THE PUBLICATION OF RESEARCH USING Our method MUST INCLUDE AN APPROPRIATE
CITATION TO THE METHOD:
Wuyun, Qiqige, Wei Zheng, Yanping Zhang, Jishou Ruan and Gang Hu. "Improved Species-Specific Lysine Acetylation Site Prediction Based on a Large Variety of Features Set." PloS one 11.5 (2016): e0155370.
OTHERS:
The DISOPRED server for the prediction of protein disorder.

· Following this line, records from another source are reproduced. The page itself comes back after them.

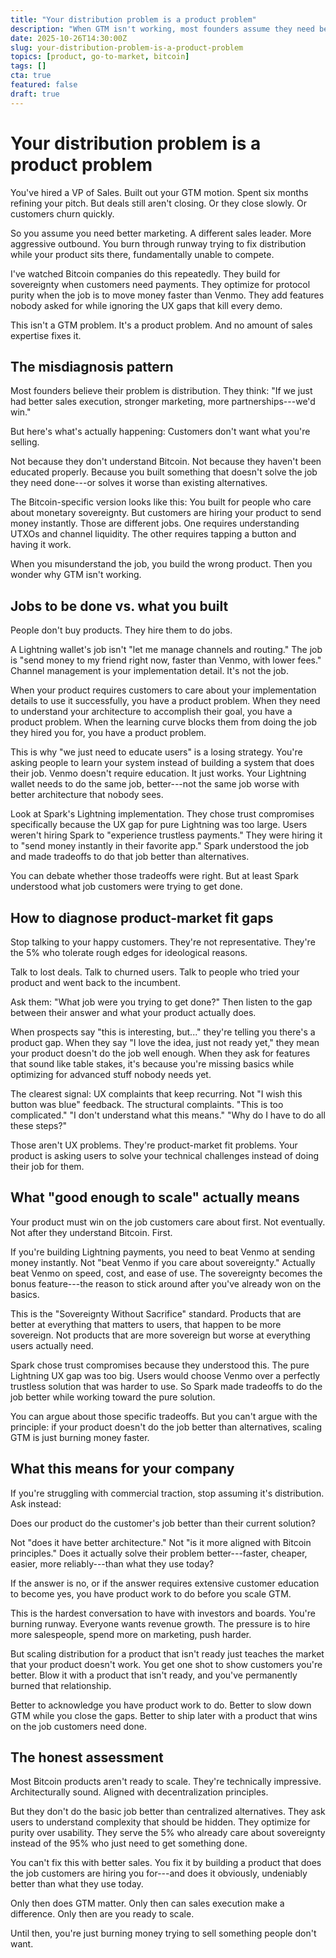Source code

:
 ```yaml
---
title: "Your distribution problem is a product problem"
description: "When GTM isn't working, most founders assume they need better sales execution. Usually they need a better product."
date: 2025-10-26T14:30:00Z
slug: your-distribution-problem-is-a-product-problem
topics: [product, go-to-market, bitcoin]
tags: []
cta: true
featured: false
draft: true
---
```


# Your distribution problem is a product problem

You've hired a VP of Sales. Built out your GTM motion. Spent six months refining your pitch. But deals still aren't closing. Or they close slowly. Or customers churn quickly.

So you assume you need better marketing. A different sales leader. More aggressive outbound. You burn through runway trying to fix distribution while your product sits there, fundamentally unable to compete.

I've watched Bitcoin companies do this repeatedly. They build for sovereignty when customers need payments. They optimize for protocol purity when the job is to move money faster than Venmo. They add features nobody asked for while ignoring the UX gaps that kill every demo.

This isn't a GTM problem. It's a product problem. And no amount of sales expertise fixes it.

## The misdiagnosis pattern

Most founders believe their problem is distribution. They think: "If we just had better sales execution, stronger marketing, more partnerships---we'd win."

But here's what's actually happening: Customers don't want what you're selling.

Not because they don't understand Bitcoin. Not because they haven't been educated properly. Because you built something that doesn't solve the job they need done---or solves it worse than existing alternatives.

The Bitcoin-specific version looks like this: You built for people who care about monetary sovereignty. But customers are hiring your product to send money instantly. Those are different jobs. One requires understanding UTXOs and channel liquidity. The other requires tapping a button and having it work.

When you misunderstand the job, you build the wrong product. Then you wonder why GTM isn't working.

## Jobs to be done vs. what you built

People don't buy products. They hire them to do jobs.

A Lightning wallet's job isn't "let me manage channels and routing." The job is "send money to my friend right now, faster than Venmo, with lower fees." Channel management is your implementation detail. It's not the job.

When your product requires customers to care about your implementation details to use it successfully, you have a product problem. When they need to understand your architecture to accomplish their goal, you have a product problem. When the learning curve blocks them from doing the job they hired you for, you have a product problem.

This is why "we just need to educate users" is a losing strategy. You're asking people to learn your system instead of building a system that does their job. Venmo doesn't require education. It just works. Your Lightning wallet needs to do the same job, better---not the same job worse with better architecture that nobody sees.

Look at Spark's Lightning implementation. They chose trust compromises specifically because the UX gap for pure Lightning was too large. Users weren't hiring Spark to "experience trustless payments." They were hiring it to "send money instantly in their favorite app." Spark understood the job and made tradeoffs to do that job better than alternatives.

You can debate whether those tradeoffs were right. But at least Spark understood what job customers were trying to get done.

## How to diagnose product-market fit gaps

Stop talking to your happy customers. They're not representative. They're the 5% who tolerate rough edges for ideological reasons.

Talk to lost deals. Talk to churned users. Talk to people who tried your product and went back to the incumbent.

Ask them: "What job were you trying to get done?" Then listen to the gap between their answer and what your product actually does.

When prospects say "this is interesting, but..." they're telling you there's a product gap. When they say "I love the idea, just not ready yet," they mean your product doesn't do the job well enough. When they ask for features that sound like table stakes, it's because you're missing basics while optimizing for advanced stuff nobody needs yet.

The clearest signal: UX complaints that keep recurring. Not "I wish this button was blue" feedback. The structural complaints. "This is too complicated." "I don't understand what this means." "Why do I have to do all these steps?"

Those aren't UX problems. They're product-market fit problems. Your product is asking users to solve your technical challenges instead of doing their job for them.

## What "good enough to scale" actually means

Your product must win on the job customers care about first. Not eventually. Not after they understand Bitcoin. First.

If you're building Lightning payments, you need to beat Venmo at sending money instantly. Not "beat Venmo if you care about sovereignty." Actually beat Venmo on speed, cost, and ease of use. The sovereignty becomes the bonus feature---the reason to stick around after you've already won on the basics.

This is the "Sovereignty Without Sacrifice" standard. Products that are better at everything that matters to users, that happen to be more sovereign. Not products that are more sovereign but worse at everything users actually need.

Spark chose trust compromises because they understood this. The pure Lightning UX gap was too big. Users would choose Venmo over a perfectly trustless solution that was harder to use. So Spark made tradeoffs to do the job better while working toward the pure solution.

You can argue about those specific tradeoffs. But you can't argue with the principle: if your product doesn't do the job better than alternatives, scaling GTM is just burning money faster.

## What this means for your company

If you're struggling with commercial traction, stop assuming it's distribution. Ask instead:

Does our product do the customer's job better than their current solution?

Not "does it have better architecture." Not "is it more aligned with Bitcoin principles." Does it actually solve their problem better---faster, cheaper, easier, more reliably---than what they use today?

If the answer is no, or if the answer requires extensive customer education to become yes, you have product work to do before you scale GTM.

This is the hardest conversation to have with investors and boards. You're burning runway. Everyone wants revenue growth. The pressure is to hire more salespeople, spend more on marketing, push harder.

But scaling distribution for a product that isn't ready just teaches the market that your product doesn't work. You get one shot to show customers you're better. Blow it with a product that isn't ready, and you've permanently burned that relationship.

Better to acknowledge you have product work to do. Better to slow down GTM while you close the gaps. Better to ship later with a product that wins on the job customers need done.

## The honest assessment

Most Bitcoin products aren't ready to scale. They're technically impressive. Architecturally sound. Aligned with decentralization principles.

But they don't do the basic job better than centralized alternatives. They ask users to understand complexity that should be hidden. They optimize for purity over usability. They serve the 5% who already care about sovereignty instead of the 95% who just need to get something done.

You can't fix this with better sales. You fix it by building a product that does the job customers are hiring you for---and does it obviously, undeniably better than what they use today.

Only then does GTM matter. Only then can sales execution make a difference. Only then are you ready to scale.

Until then, you're just burning money trying to sell something people don't want.

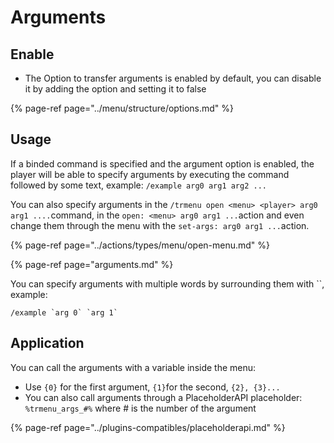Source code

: # Arguments

## Enable

* The Option to transfer arguments is enabled by default, you can disable it by adding the option and setting it to false

{% page-ref page="../menu/structure/options.md" %}

## Usage

If a binded command is specified and the argument option is enabled, the player will be able to specify arguments by executing the command followed by some text, example: `/example arg0 arg1 arg2 ...`

You can also specify arguments in the `/trmenu open <menu> <player> arg0 arg1 ....`command, in the `open: <menu> arg0 arg1 ...`action and even change them through the menu with the `set-args: arg0 arg1 ...`action.

{% page-ref page="../actions/types/menu/open-menu.md" %}

{% page-ref page="arguments.md" %}

You can specify arguments with multiple words by surrounding them with \`\`, example:

```text
/example `arg 0` `arg 1`
```

## Application

You can call the arguments with a variable inside the menu:

* Use `{0}` for the first argument, `{1}`for the second, `{2}, {3}...`
* You can also call arguments through a PlaceholderAPI placeholder: `%trmenu_args_#%` where \# is the number of the argument

{% page-ref page="../plugins-compatibles/placeholderapi.md" %}

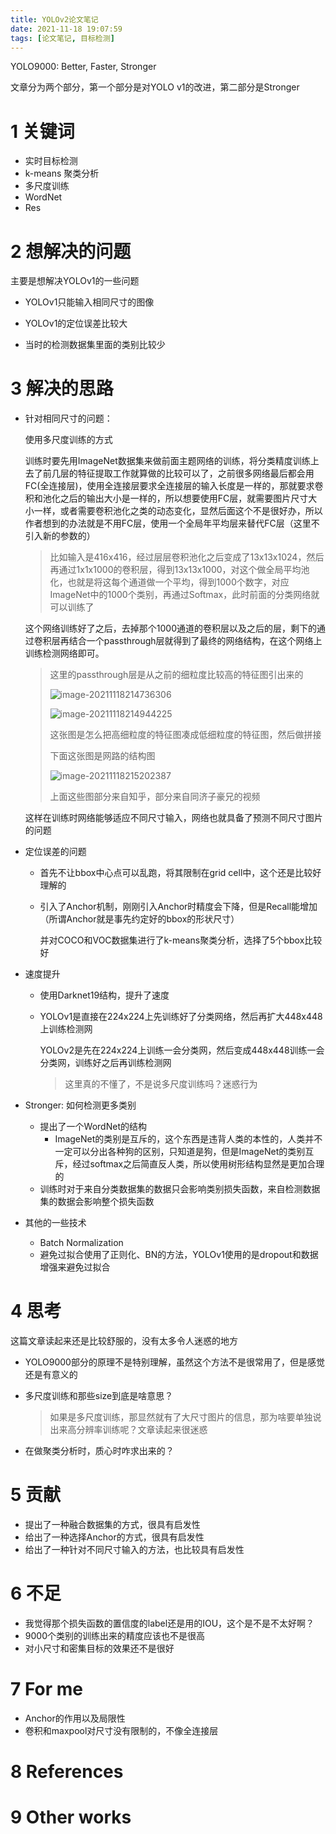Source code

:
 ```yaml
---
title: YOLOv2论文笔记
date: 2021-11-18 19:07:59
tags: [论文笔记, 目标检测]
---
```


YOLO9000: Better, Faster, Stronger

文章分为两个部分，第一个部分是对YOLO v1的改进，第二部分是Stronger

<!--more-->

# 1 关键词

- 实时目标检测
- k-means 聚类分析
- 多尺度训练
- WordNet
- Res

# 2 想解决的问题

主要是想解决YOLOv1的一些问题

- YOLOv1只能输入相同尺寸的图像
- YOLOv1的定位误差比较大

- 当时的检测数据集里面的类别比较少

# 3 解决的思路

- 针对相同尺寸的问题：

  使用多尺度训练的方式

  训练时要先用ImageNet数据集来做前面主题网络的训练，将分类精度训练上去了前几层的特征提取工作就算做的比较可以了，之前很多网络最后都会用FC(全连接层)，使用全连接层要求全连接层的输入长度是一样的，那就要求卷积和池化之后的输出大小是一样的，所以想要使用FC层，就需要图片尺寸大小一样，或者需要卷积池化之类的动态变化，显然后面这个不是很好办，所以作者想到的办法就是不用FC层，使用一个全局年平均层来替代FC层（这里不引入新的参数的）

  > 比如输入是416x416，经过层层卷积池化之后变成了13x13x1024，然后再通过1x1x1000的卷积层，得到13x13x1000，对这个做全局平均池化，也就是将这每个通道做一个平均，得到1000个数字，对应ImageNet中的1000个类别，再通过Softmax，此时前面的分类网络就可以训练了

  这个网络训练好了之后，去掉那个1000通道的卷积层以及之后的层，剩下的通过卷积层再结合一个passthrough层就得到了最终的网络结构，在这个网络上训练检测网络即可。

  > 这里的passthrough层是从之前的细粒度比较高的特征图引出来的
  >
  > ![image-20211118214736306](https://gitee.com/warlock-wendell/image-bed/raw/master/blog/image-20211118214736306.png)
  >
  > ![image-20211118214944225](https://gitee.com/warlock-wendell/image-bed/raw/master/blog/image-20211118214944225.png)
  >
  > 这张图是怎么把高细粒度的特征图凑成低细粒度的特征图，然后做拼接
  >
  > 下面这张图是网路的结构图
  >
  > ![image-20211118215202387](https://gitee.com/warlock-wendell/image-bed/raw/master/blog/image-20211118215202387.png)
  >
  > 上面这些图部分来自知乎，部分来自同济子豪兄的视频

  这样在训练时网络能够适应不同尺寸输入，网络也就具备了预测不同尺寸图片的问题

- 定位误差的问题

  - 首先不让bbox中心点可以乱跑，将其限制在grid cell中，这个还是比较好理解的

  - 引入了Anchor机制，刚刚引入Anchor时精度会下降，但是Recall能增加（所谓Anchor就是事先约定好的bbox的形状尺寸）

    并对COCO和VOC数据集进行了k-means聚类分析，选择了5个bbox比较好

- 速度提升

  - 使用Darknet19结构，提升了速度

  - YOLOv1是直接在224x224上先训练好了分类网络，然后再扩大448x448上训练检测网

    YOLOv2是先在224x224上训练一会分类网，然后变成448x448训练一会分类网，训练好之后再训练检测网

    > 这里真的不懂了，不是说多尺度训练吗？迷惑行为

- Stronger: 如何检测更多类别

  - 提出了一个WordNet的结构
    - ImageNet的类别是互斥的，这个东西是违背人类的本性的，人类并不一定可以分出各种狗的区别，只知道是狗，但是ImageNet的类别互斥，经过softmax之后简直反人类，所以使用树形结构显然是更加合理的
  - 训练时对于来自分类数据集的数据只会影响类别损失函数，来自检测数据集的数据会影响整个损失函数

- 其他的一些技术

  - Batch Normalization 
  - 避免过拟合使用了正则化、BN的方法，YOLOv1使用的是dropout和数据增强来避免过拟合

# 4 思考

这篇文章读起来还是比较舒服的，没有太多令人迷惑的地方

- YOLO9000部分的原理不是特别理解，虽然这个方法不是很常用了，但是感觉还是有意义的

- 多尺度训练和那些size到底是啥意思？

  > 如果是多尺度训练，那显然就有了大尺寸图片的信息，那为啥要单独说出来高分辨率训练呢？文章读起来很迷惑

- 在做聚类分析时，质心时咋求出来的？

# 5 贡献

- 提出了一种融合数据集的方式，很具有启发性
- 给出了一种选择Anchor的方式，很具有启发性
- 给出了一种针对不同尺寸输入的方法，也比较具有启发性

# 6 不足

- 我觉得那个损失函数的置信度的label还是用的IOU，这个是不是不太好啊？
- 9000个类别的训练出来的精度应该也不是很高
- 对小尺寸和密集目标的效果还不是很好

# 7 For me

- Anchor的作用以及局限性
- 卷积和maxpool对尺寸没有限制的，不像全连接层

# 8 References



# 9 Other works



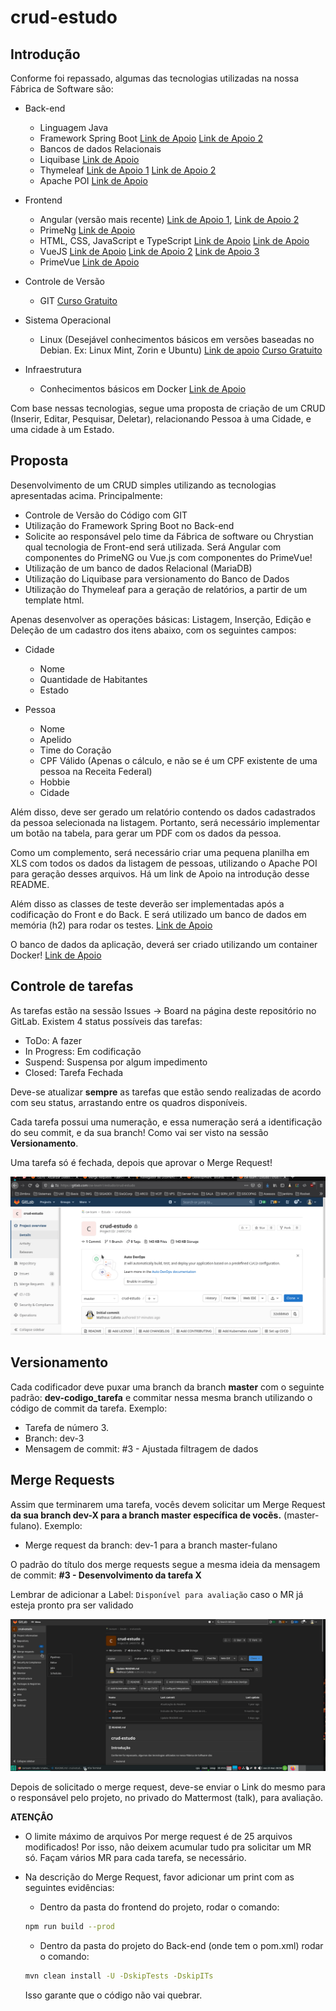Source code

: # crud-estudo

## Introdução

Conforme foi repassado, algumas das tecnologias utilizadas na nossa Fábrica de Software são:

- Back-end
   - Linguagem Java
   - Framework Spring Boot [Link de Apoio](https://www.algaworks.com/meus-cursos/angular-rest-spring-boot) [Link de Apoio 2](https://www.youtube.com/watch?v=bCzsSXE4Jzg&list=PL62G310vn6nFBIxp6ZwGnm8xMcGE3VA5H)
   - Bancos de dados Relacionais
   - Liquibase [Link de Apoio](https://docs.liquibase.com/change-types/community/home.html)
   - Thymeleaf [Link de Apoio 1](https://www.baeldung.com/java-pdf-creation) [Link de Apoio 2](https://kb.itextpdf.com/home/it7kb/ebooks/itext-7-converting-html-to-pdf-with-pdfhtml/chapter-1-hello-html-to-pdf)
   - Apache POI [Link de Apoio](https://www.baeldung.com/java-microsoft-excel)

- Frontend
   - Angular (versão mais recente) [Link de Apoio 1](https://www.algaworks.com/meus-cursos/angular-rest-spring-boot), [Link de Apoio 2](https://www.cod3r.com.br/courses/angular-9-essencial)
   - PrimeNg [Link de Apoio](https://www.primefaces.org/primeng/showcase/#/)   
   - HTML, CSS, JavaScript e TypeScript [Link de Apoio](https://www.youtube.com/watch?v=67ki0t_VWc0&list=PL62G310vn6nGg5OzjxE8FbYDzCs_UqrUs) [Link de Apoio](https://www.cursoemvideo.com/cursos/)
   - VueJS [Link de Apoio](https://www.youtube.com/playlist?list=PLnDvRpP8BnezDglaAvtWgQXzsOmXUuRHL) [Link de Apoio 2](https://www.udemy.com/course/vue-js-3-desenvolvimento-web-moderno-com-vuex-vue-router/) [Link de Apoio 3](https://vueschool.io/lessons/getting-started-with-vue-js-and-the-composition-api)
   - PrimeVue [Link de Apoio](https://www.primefaces.org/primevue/#/setup)
   
- Controle de Versão
   - GIT [Curso Gratuito](https://www.udemy.com/course/git-e-github-para-iniciantes/)

- Sistema Operacional
   - Linux (Desejável conhecimentos básicos em versões baseadas no Debian. Ex: Linux Mint, Zorin e Ubuntu) [Link de apoio](https://www.udemy.com/course/primeiros-passos-no-linux/) [Curso Gratuito](https://www.cursoemvideo.com/curso/linux/)

- Infraestrutura
   - Conhecimentos básicos em Docker [Link de Apoio](https://www.udemy.com/course/curso-docker/)


Com base nessas tecnologias, segue uma proposta de criação de um CRUD (Inserir, Editar, Pesquisar, Deletar), relacionando Pessoa à uma Cidade, e uma cidade à um Estado.

## Proposta

Desenvolvimento de um CRUD simples utilizando as tecnologias apresentadas acima. Principalmente:

- Controle de Versão do Código com GIT
- Utilização do Framework Spring Boot no Back-end
- Solicite ao responsável pelo time da Fábrica de software ou Chrystian qual tecnologia de Front-end será utilizada. Será Angular com componentes do PrimeNG ou Vue.js com componentes do PrimeVue!
- Utilização de um banco de dados Relacional (MariaDB)
- Utilização do Liquibase para versionamento do Banco de Dados
- Utilização do Thymeleaf para a geração de relatórios, a partir de um template html.

Apenas desenvolver as operações básicas: Listagem, Inserção, Edição e Deleção de um cadastro dos itens abaixo, com os seguintes campos:

- Cidade
    - Nome
    - Quantidade de Habitantes
    - Estado

- Pessoa
    - Nome
    - Apelido
    - Time do Coração
    - CPF Válido (Apenas o cálculo, e não se é um CPF existente de uma pessoa na Receita Federal)
    - Hobbie
    - Cidade

Além disso, deve ser gerado um relatório contendo os dados cadastrados da pessoa selecionada na listagem. Portanto, será necessário implementar um botão na tabela, para gerar um PDF com os dados da pessoa. 

Como um complemento, será necessário criar uma pequena planilha em XLS com todos os dados da listagem de pessoas, utilizando o Apache POI para geração desses arquivos.
Há um link de Apoio na introdução desse README.

Além disso as classes de teste deverão ser implementadas após a codificação do Front e do Back. E será utilizado um banco de dados em memória (h2) para rodar os testes.
[Link de Apoio](https://www.baeldung.com/spring-testing-separate-data-source)

O banco de dados da aplicação, deverá ser criado utilizando um container Docker!
[Link de Apoio](https://onexlab-io.medium.com/docker-compose-mariadb-5eb7a37426a2)


## Controle de tarefas

As tarefas estão na sessão Issues -> Board na página deste repositório no GitLab. Existem 4 status possíveis das tarefas:

- ToDo: A fazer
- In Progress: Em codificação
- Suspend: Suspensa por algum impedimento
- Closed: Tarefa Fechada

Deve-se atualizar **sempre** as tarefas que estão sendo realizadas de acordo com seu status, arrastando entre os quadros disponíveis.

Cada tarefa possui uma numeração, e essa numeração será a identificação do seu commit, e da sua branch! Como vai ser visto na sessão **Versionamento**.

Uma tarefa só é fechada, depois que aprovar o Merge Request!

![kanbam de tarefas](./img/issues.gif)

## Versionamento

Cada codificador deve puxar uma branch da branch **master** com o seguinte padrão: **dev-codigo_tarefa** e commitar nessa mesma branch utilizando o código de commit da tarefa. Exemplo:

- Tarefa de número 3.
- Branch: dev-3
- Mensagem de commit: #3 - Ajustada filtragem de dados


## Merge Requests

Assim que terminarem uma tarefa, vocês devem solicitar um Merge Request **da sua branch dev-X para a branch master específica de vocẽs.** (master-fulano). Exemplo:

- Merge request da branch: dev-1 para a branch master-fulano

O padrão do título dos merge requests segue a mesma ideia da mensagem de commit: **#3 - Desenvolvimento da tarefa X**

Lembrar de adicionar a Label: `Disponível para avaliação` caso o MR já esteja pronto pra ser validado

![Merge Request](./img/merge-request.gif)

Depois de solicitado o merge request, deve-se enviar o Link do mesmo para o responsável pelo projeto, no privado do Mattermost (talk), para avaliação.

**ATENÇÂO**

- O limite máximo de arquivos Por merge request é de 25 arquivos modificados! Por isso, não deixem acumular tudo pra solicitar um MR só. Façam vários MR para cada tarefa, se necessário.

- Na descrição do Merge Request, favor adicionar um print com as seguintes evidências:

    - Dentro da pasta do frontend do projeto, rodar o comando:  
    ```bash
    npm run build --prod
    ```
    - Dentro da pasta do projeto do Back-end (onde tem o pom.xml) rodar o comando: 
    ```bash
    mvn clean install -U -DskipTests -DskipITs
    ```
    Isso garante que o código não vai quebrar.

Ward JJ, McGuffin LJ, Bryson K, Buxton BF, Jones DT (2004) Bioinformatics 20: 2138-2139.
HHblits: lightning-fast iterative protein sequence searching by HMM-HMM alignment.
Remmert M, Biegert A, Hauser A, Soding J (2012) Nat Meth 9: 173-175.
Highly accurate sequence-based prediction of half-sphere exposures of amino acid residues in proteins.
Heffernan R, Dehzangi A, Lyons J, Paliwal K, Sharma A, et al. (2015) Bioinformatics (Oxford, England).
The PSIPRED protein structure prediction server.
McGuffin LJ, Bryson K, Jones DT (2000) Bioinformatics 16: 404-405.
SPINE X: Improving protein secondary structure prediction by multi-step learning coupled with prediction of solvent accessible surface area and backbone torsion angles.
E. Faraggi, T. Zhang, Y. Yang, Kurgan L, Zhou Y (2002) J Comput Chem 33: 259-267.
Pse-in-One: a web server for generating various modes of pseudo components of DNA, RNA, and protein sequences.
Liu, B., Liu, F., Wang, X., Chen, J., Fang, L. and Chou, K.-C. (2015) Nucleic Acids Research, W1, W65-W71.